This has been sitting in my drafts folder since mid-2015, so the information in it re: UBP charges, menu contents, etc. are all outdated at this point, but I think it’s still a good representation of how our first cruise went. Suffice it to say, I need to be more timely with these – we’ve since gone on a Bahamas cruise on the NCL Breakaway in December 2016, and have a different Caribbean cruise planned on the Epic during December 2017. So even if there are some negatives here, clearly we’ve gone back so it can’t be that bad.
I’ll try and note in the article where things have changed.
In Which We Decide To Cruise
In 2015, Kayla and I got tired of the snow and wind and ridiculously cold temperatures in Southwestern Ontario, and decided to get away to a warmer climate. We’d been to BlueBay Villas Doradas in the Dominican Republic to do the all-inclusive resort trip with a few friends last year and while we liked it, we wanted to try something new before falling back to the same thing. We’d also discussed various Sunwing-promoted destinations flying directly out of YKF to Mexico, but the available resorts in our price range were either too new to have a decent amount of feedback, or had recently begun “focusing on a new concept.”
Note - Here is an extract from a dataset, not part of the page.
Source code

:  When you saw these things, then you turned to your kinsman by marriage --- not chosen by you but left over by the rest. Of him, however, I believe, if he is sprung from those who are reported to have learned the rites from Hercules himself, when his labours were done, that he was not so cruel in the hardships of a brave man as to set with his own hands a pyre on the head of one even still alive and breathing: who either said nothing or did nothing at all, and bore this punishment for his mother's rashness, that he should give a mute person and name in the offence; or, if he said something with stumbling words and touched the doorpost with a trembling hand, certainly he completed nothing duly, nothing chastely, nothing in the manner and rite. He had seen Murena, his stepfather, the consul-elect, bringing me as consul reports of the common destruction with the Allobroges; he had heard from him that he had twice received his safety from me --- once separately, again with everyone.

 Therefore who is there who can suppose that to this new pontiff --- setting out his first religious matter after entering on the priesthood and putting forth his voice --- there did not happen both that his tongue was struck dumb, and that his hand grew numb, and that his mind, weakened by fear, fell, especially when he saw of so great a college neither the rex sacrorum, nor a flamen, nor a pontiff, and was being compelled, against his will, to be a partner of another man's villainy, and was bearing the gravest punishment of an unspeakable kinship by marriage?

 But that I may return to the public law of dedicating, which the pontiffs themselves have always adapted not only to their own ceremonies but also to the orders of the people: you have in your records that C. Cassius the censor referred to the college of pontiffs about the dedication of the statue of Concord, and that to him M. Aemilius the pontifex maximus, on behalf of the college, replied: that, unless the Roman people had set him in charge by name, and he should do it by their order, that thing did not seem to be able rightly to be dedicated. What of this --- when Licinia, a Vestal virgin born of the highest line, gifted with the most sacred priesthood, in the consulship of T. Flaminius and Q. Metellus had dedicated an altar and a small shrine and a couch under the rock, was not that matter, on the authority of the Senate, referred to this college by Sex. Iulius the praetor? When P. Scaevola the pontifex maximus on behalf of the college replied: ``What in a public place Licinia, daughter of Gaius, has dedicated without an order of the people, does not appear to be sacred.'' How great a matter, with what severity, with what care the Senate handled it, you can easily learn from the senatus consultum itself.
Then the idea of taking a cruise came up and we started looking. A few years ago in a hotel room in Prague, I’d seen a documentary that was pretty much an expose of the entire cruise ship industry. I managed to locate it after returning – it’s CNBC’s “Cruise Inc: Big Money on the High Seas” (2009). It went over a cruise on the Norwegian Pearl, describing how passengers are basically just walking ATMs and that the cruise line is constantly running the numbers on every aspect of shipboard operations. The conclusion was that on the last sea day, the operator broke even for the cruise, in no small part to making up $21K in alcohol sales. Being shaken up and down for cash constantly didn’t really appeal to me.